(Saved data entries)
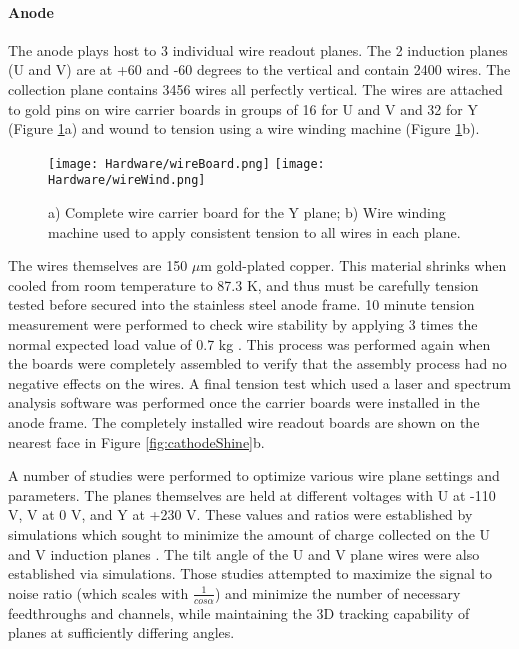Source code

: \paragraph{Anode}
\par The anode plays host to 3 individual wire readout planes. The 2 induction planes (U and V) are at +60 and -60 degrees to the vertical and contain 2400 wires. The collection plane contains 3456 wires all perfectly vertical. The wires are attached to gold pins on wire carrier boards in groups of 16 for U and V and 32 for Y (Figure \ref{fig:wire_stuff}a) and wound to tension using a wire winding machine (Figure \ref{fig:wire_stuff}b). 

\begin{figure}[h!]
\centering
\texttt{[image: Hardware/wireBoard.png]}
\hspace{3 mm} 
\texttt{[image: Hardware/wireWind.png]}
\caption{ a) Complete wire carrier board for the Y plane; b) Wire winding machine used to apply consistent tension to all wires in each plane. }
\label{fig:wire_stuff}
\end{figure}

\par The wires themselves are 150 $\mu$m gold-plated copper.  This material shrinks when cooled from room temperature to 87.3 K, and thus must be carefully tension tested before secured into the stainless steel anode frame. 10 minute tension measurement were performed to check wire stability by applying 3 times the normal expected load value of 0.7 kg \cite{bib:uboone_JINST}.  This process was performed again when the boards were completely assembled to verify that the assembly process had no negative effects on the wires. A final tension test which used a laser and spectrum analysis software was performed once the carrier boards were installed in the anode frame. The completely installed wire readout boards are shown on the nearest face in Figure \ref{fig:cathodeShine}b.

\par A number of studies were performed to optimize various wire plane settings and parameters. The planes themselves are held at different voltages with U at -110 V, V at 0 V, and Y at +230 V.  These values and ratios were established by simulations which sought to minimize the amount of charge collected on the U and V induction planes \cite{bib:tdr} \cite{bib:uboone_proposal}.  The tilt angle of the U and V plane wires were also established via simulations.  Those studies attempted to maximize the signal to noise ratio (which scales with $\frac{1}{cos\alpha}$) and minimize the number of necessary feedthroughs and channels, while maintaining the 3D tracking capability of planes at sufficiently differing angles.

### Exercise directions:
Every line above that holds the string "texttt" should be copied into the answer.

### Answer for the task:
\texttt{[image: Hardware/wireBoard.png]}
\texttt{[image: Hardware/wireWind.png]}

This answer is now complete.